WORK TO BE COMPLETED – Below is a block of records: output all of them exactly and leave out the pictures.

DATA RECORDS –
━━━━
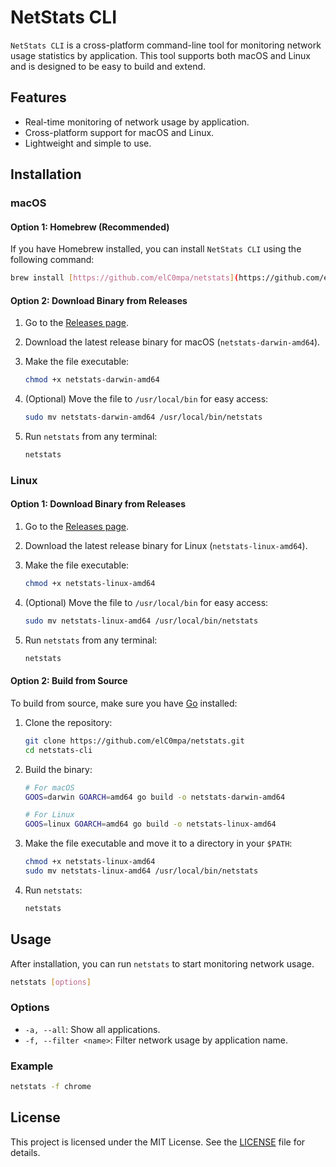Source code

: # NetStats CLI

`NetStats CLI` is a cross-platform command-line tool for monitoring network usage statistics by application. This tool supports both macOS and Linux and is designed to be easy to build and extend.

## Features

- Real-time monitoring of network usage by application.
- Cross-platform support for macOS and Linux.
- Lightweight and simple to use.

## Installation

### macOS

#### Option 1: Homebrew (Recommended)

If you have Homebrew installed, you can install `NetStats CLI` using the following command:

```bash
brew install [https://github.com/elC0mpa/netstats](https://github.com/elC0mpa/netstats)
```

#### Option 2: Download Binary from Releases

1. Go to the [Releases page](https://github.com/elC0mpa/netstats/releases).
2. Download the latest release binary for macOS (`netstats-darwin-amd64`).
3. Make the file executable:

   ```bash
   chmod +x netstats-darwin-amd64
   ```

4. (Optional) Move the file to `/usr/local/bin` for easy access:

   ```bash
   sudo mv netstats-darwin-amd64 /usr/local/bin/netstats
   ```

5. Run `netstats` from any terminal:

   ```bash
   netstats
   ```

### Linux

#### Option 1: Download Binary from Releases

1. Go to the [Releases page](https://github.com/elC0mpa/netstats/releases).
2. Download the latest release binary for Linux (`netstats-linux-amd64`).
3. Make the file executable:

   ```bash
   chmod +x netstats-linux-amd64
   ```

4. (Optional) Move the file to `/usr/local/bin` for easy access:

   ```bash
   sudo mv netstats-linux-amd64 /usr/local/bin/netstats
   ```

5. Run `netstats` from any terminal:

   ```bash
   netstats
   ```

#### Option 2: Build from Source

To build from source, make sure you have [Go](https://golang.org/dl/) installed:

1. Clone the repository:

   ```bash
   git clone https://github.com/elC0mpa/netstats.git
   cd netstats-cli
   ```

2. Build the binary:

   ```bash
   # For macOS
   GOOS=darwin GOARCH=amd64 go build -o netstats-darwin-amd64

   # For Linux
   GOOS=linux GOARCH=amd64 go build -o netstats-linux-amd64
   ```

3. Make the file executable and move it to a directory in your `$PATH`:

   ```bash
   chmod +x netstats-linux-amd64
   sudo mv netstats-linux-amd64 /usr/local/bin/netstats
   ```

4. Run `netstats`:

   ```bash
   netstats
   ```

## Usage

After installation, you can run `netstats` to start monitoring network usage.

```bash
netstats [options]
```

### Options

- `-a, --all`: Show all applications.
- `-f, --filter <name>`: Filter network usage by application name.

### Example

```bash
netstats -f chrome
```

## License

This project is licensed under the MIT License. See the [LICENSE](./LICENSE.md) file for details.
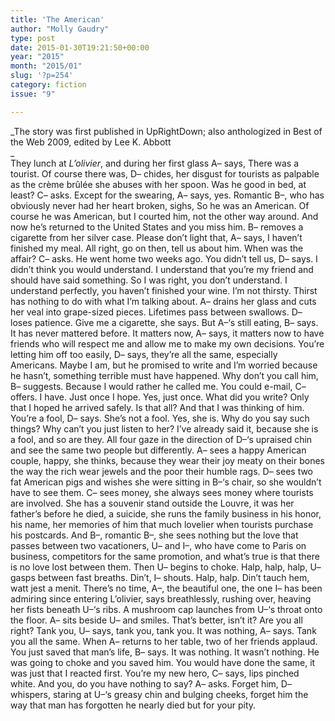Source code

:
 ```yaml
---
title: 'The American'
author: "Molly Gaudry"
type: post
date: 2015-01-30T19:21:50+00:00
year: "2015"
month: "2015/01"
slug: '?p=254'
category: fiction
issue: "9"

---
```

_The story was first published in UpRightDown; also anthologized in Best of the Web 2009, edited by Lee K. Abbott  
_  
They lunch at _L&#8217;olivier_, and during her first glass A&#8211; says, There was a tourist. Of course there was, D&#8211; chides, her disgust for tourists as palpable as the crème brûlée she abuses with her spoon. Was he good in bed, at least? C&#8211; asks. Except for the swearing, A&#8211; says, yes. Romantic B&#8211;, who has obviously never had her heart broken, sighs, So he was an American. Of course he was American, but I courted him, not the other way around. And now he&#8217;s returned to the United States and you miss him. B&#8211; removes a cigarette from her silver case. Please don&#8217;t light that, A&#8211; says, I haven&#8217;t finished my meal. All right, go on then, tell us about him. When was the affair? C&#8211; asks. He went home two weeks ago. You didn&#8217;t tell us, D&#8211; says. I didn&#8217;t think you would understand. I understand that you&#8217;re my friend and should have said something. So I was right, you don&#8217;t understand. I understand perfectly, you haven&#8217;t finished your wine. I&#8217;m not thirsty. Thirst has nothing to do with what I&#8217;m talking about. A&#8211; drains her glass and cuts her veal into grape-sized pieces. Lifetimes pass between swallows. D&#8211; loses patience. Give me a cigarette, she says. But A&#8211;&#8216;s still eating, B&#8211; says. It has never mattered before. It matters now, A&#8211; says, it matters now to have friends who will respect me and allow me to make my own decisions. You&#8217;re letting him off too easily, D&#8211; says, they&#8217;re all the same, especially Americans. Maybe I am, but he promised to write and I&#8217;m worried because he hasn&#8217;t, something terrible must have happened. Why don&#8217;t you call him, B&#8211; suggests. Because I would rather he called me. You could e-mail, C&#8211; offers. I have. Just once I hope. Yes, just once. What did you write? Only that I hoped he arrived safely. Is that all? And that I was thinking of him. You&#8217;re a fool, D&#8211; says. She&#8217;s not a fool. Yes, she is. Why do you say such things? Why can&#8217;t you just listen to her? I&#8217;ve already said it, because she is a fool, and so are they. All four gaze in the direction of D&#8211;&#8216;s upraised chin and see the same two people but differently. A&#8211; sees a happy American couple, happy, she thinks, because they wear their joy meaty on their bones the way the rich wear jewels and the poor their humble rags. D&#8211; sees two fat American pigs and wishes she were sitting in B&#8211;&#8216;s chair, so she wouldn&#8217;t have to see them. C&#8211; sees money, she always sees money where tourists are involved. She has a souvenir stand outside the Louvre, it was her father&#8217;s before he died, a suicide, she runs the family business in his honor, his name, her memories of him that much lovelier when tourists purchase his postcards. And B&#8211;, romantic B&#8211;, she sees nothing but the love that passes between two vacationers, U&#8211; and I&#8211;, who have come to Paris on business, competitors for the same promotion, and what&#8217;s true is that there is no love lost between them. Then U&#8211; begins to choke. Halp, halp, halp, U&#8211; gasps between fast breaths. Din&#8217;t, I&#8211; shouts. Halp, halp. Din&#8217;t tauch hem, watt jest a menit. There&#8217;s no time, A&#8211;, the beautiful one, the one I&#8211; has been admiring since entering L&#8217;olivier, says breathlessly, rushing over, heaving her fists beneath U&#8211;&#8216;s ribs. A mushroom cap launches from U&#8211;&#8216;s throat onto the floor. A&#8211; sits beside U&#8211; and smiles. That&#8217;s better, isn&#8217;t it? Are you all right? Tank you, U&#8211; says, tank you, tank you. It was nothing, A&#8211; says. Tank you all the same. When A&#8211; returns to her table, two of her friends applaud. You just saved that man&#8217;s life, B&#8211; says. It was nothing. It wasn&#8217;t nothing. He was going to choke and you saved him. You would have done the same, it was just that I reacted first. You&#8217;re my new hero, C&#8211; says, lips pinched white. And you, do you have nothing to say? A&#8211; asks. Forget him, D&#8211; whispers, staring at U&#8211;&#8216;s greasy chin and bulging cheeks, forget him the way that man has forgotten he nearly died but for your pity.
━━━━
ANSWER AREA –
Source code

: # NetStats CLI

`NetStats CLI` is a cross-platform command-line tool for monitoring network usage statistics by application. This tool supports both macOS and Linux and is designed to be easy to build and extend.

## Features

- Real-time monitoring of network usage by application.
- Cross-platform support for macOS and Linux.
- Lightweight and simple to use.

## Installation

### macOS

#### Option 1: Homebrew (Recommended)

If you have Homebrew installed, you can install `NetStats CLI` using the following command:

```bash
brew install [https://github.com/elC0mpa/netstats](https://github.com/elC0mpa/netstats)
```

#### Option 2: Download Binary from Releases

1. Go to the [Releases page](https://github.com/elC0mpa/netstats/releases).
2. Download the latest release binary for macOS (`netstats-darwin-amd64`).
3. Make the file executable:

   ```bash
   chmod +x netstats-darwin-amd64
   ```

4. (Optional) Move the file to `/usr/local/bin` for easy access:

   ```bash
   sudo mv netstats-darwin-amd64 /usr/local/bin/netstats
   ```

5. Run `netstats` from any terminal:

   ```bash
   netstats
   ```

### Linux

#### Option 1: Download Binary from Releases

1. Go to the [Releases page](https://github.com/elC0mpa/netstats/releases).
2. Download the latest release binary for Linux (`netstats-linux-amd64`).
3. Make the file executable:

   ```bash
   chmod +x netstats-linux-amd64
   ```

4. (Optional) Move the file to `/usr/local/bin` for easy access:

   ```bash
   sudo mv netstats-linux-amd64 /usr/local/bin/netstats
   ```

5. Run `netstats` from any terminal:

   ```bash
   netstats
   ```

#### Option 2: Build from Source

To build from source, make sure you have [Go](https://golang.org/dl/) installed:

1. Clone the repository:

   ```bash
   git clone https://github.com/elC0mpa/netstats.git
   cd netstats-cli
   ```

2. Build the binary:

   ```bash
   # For macOS
   GOOS=darwin GOARCH=amd64 go build -o netstats-darwin-amd64

   # For Linux
   GOOS=linux GOARCH=amd64 go build -o netstats-linux-amd64
   ```

3. Make the file executable and move it to a directory in your `$PATH`:

   ```bash
   chmod +x netstats-linux-amd64
   sudo mv netstats-linux-amd64 /usr/local/bin/netstats
   ```

4. Run `netstats`:

   ```bash
   netstats
   ```

## Usage

After installation, you can run `netstats` to start monitoring network usage.

```bash
netstats [options]
```

### Options

- `-a, --all`: Show all applications.
- `-f, --filter <name>`: Filter network usage by application name.

### Example

```bash
netstats -f chrome
```

## License

This project is licensed under the MIT License. See the [LICENSE](./LICENSE.md) file for details.
Source code

:
 ```yaml
---
title: 'The American'
author: "Molly Gaudry"
type: post
date: 2015-01-30T19:21:50+00:00
year: "2015"
month: "2015/01"
slug: '?p=254'
category: fiction
issue: "9"

---
```

_The story was first published in UpRightDown; also anthologized in Best of the Web 2009, edited by Lee K. Abbott  
_  
They lunch at _L&#8217;olivier_, and during her first glass A&#8211; says, There was a tourist. Of course there was, D&#8211; chides, her disgust for tourists as palpable as the crème brûlée she abuses with her spoon. Was he good in bed, at least? C&#8211; asks. Except for the swearing, A&#8211; says, yes. Romantic B&#8211;, who has obviously never had her heart broken, sighs, So he was an American. Of course he was American, but I courted him, not the other way around. And now he&#8217;s returned to the United States and you miss him. B&#8211; removes a cigarette from her silver case. Please don&#8217;t light that, A&#8211; says, I haven&#8217;t finished my meal. All right, go on then, tell us about him. When was the affair? C&#8211; asks. He went home two weeks ago. You didn&#8217;t tell us, D&#8211; says. I didn&#8217;t think you would understand. I understand that you&#8217;re my friend and should have said something. So I was right, you don&#8217;t understand. I understand perfectly, you haven&#8217;t finished your wine. I&#8217;m not thirsty. Thirst has nothing to do with what I&#8217;m talking about. A&#8211; drains her glass and cuts her veal into grape-sized pieces. Lifetimes pass between swallows. D&#8211; loses patience. Give me a cigarette, she says. But A&#8211;&#8216;s still eating, B&#8211; says. It has never mattered before. It matters now, A&#8211; says, it matters now to have friends who will respect me and allow me to make my own decisions. You&#8217;re letting him off too easily, D&#8211; says, they&#8217;re all the same, especially Americans. Maybe I am, but he promised to write and I&#8217;m worried because he hasn&#8217;t, something terrible must have happened. Why don&#8217;t you call him, B&#8211; suggests. Because I would rather he called me. You could e-mail, C&#8211; offers. I have. Just once I hope. Yes, just once. What did you write? Only that I hoped he arrived safely. Is that all? And that I was thinking of him. You&#8217;re a fool, D&#8211; says. She&#8217;s not a fool. Yes, she is. Why do you say such things? Why can&#8217;t you just listen to her? I&#8217;ve already said it, because she is a fool, and so are they. All four gaze in the direction of D&#8211;&#8216;s upraised chin and see the same two people but differently. A&#8211; sees a happy American couple, happy, she thinks, because they wear their joy meaty on their bones the way the rich wear jewels and the poor their humble rags. D&#8211; sees two fat American pigs and wishes she were sitting in B&#8211;&#8216;s chair, so she wouldn&#8217;t have to see them. C&#8211; sees money, she always sees money where tourists are involved. She has a souvenir stand outside the Louvre, it was her father&#8217;s before he died, a suicide, she runs the family business in his honor, his name, her memories of him that much lovelier when tourists purchase his postcards. And B&#8211;, romantic B&#8211;, she sees nothing but the love that passes between two vacationers, U&#8211; and I&#8211;, who have come to Paris on business, competitors for the same promotion, and what&#8217;s true is that there is no love lost between them. Then U&#8211; begins to choke. Halp, halp, halp, U&#8211; gasps between fast breaths. Din&#8217;t, I&#8211; shouts. Halp, halp. Din&#8217;t tauch hem, watt jest a menit. There&#8217;s no time, A&#8211;, the beautiful one, the one I&#8211; has been admiring since entering L&#8217;olivier, says breathlessly, rushing over, heaving her fists beneath U&#8211;&#8216;s ribs. A mushroom cap launches from U&#8211;&#8216;s throat onto the floor. A&#8211; sits beside U&#8211; and smiles. That&#8217;s better, isn&#8217;t it? Are you all right? Tank you, U&#8211; says, tank you, tank you. It was nothing, A&#8211; says. Tank you all the same. When A&#8211; returns to her table, two of her friends applaud. You just saved that man&#8217;s life, B&#8211; says. It was nothing. It wasn&#8217;t nothing. He was going to choke and you saved him. You would have done the same, it was just that I reacted first. You&#8217;re my new hero, C&#8211; says, lips pinched white. And you, do you have nothing to say? A&#8211; asks. Forget him, D&#8211; whispers, staring at U&#8211;&#8216;s greasy chin and bulging cheeks, forget him the way that man has forgotten he nearly died but for your pity.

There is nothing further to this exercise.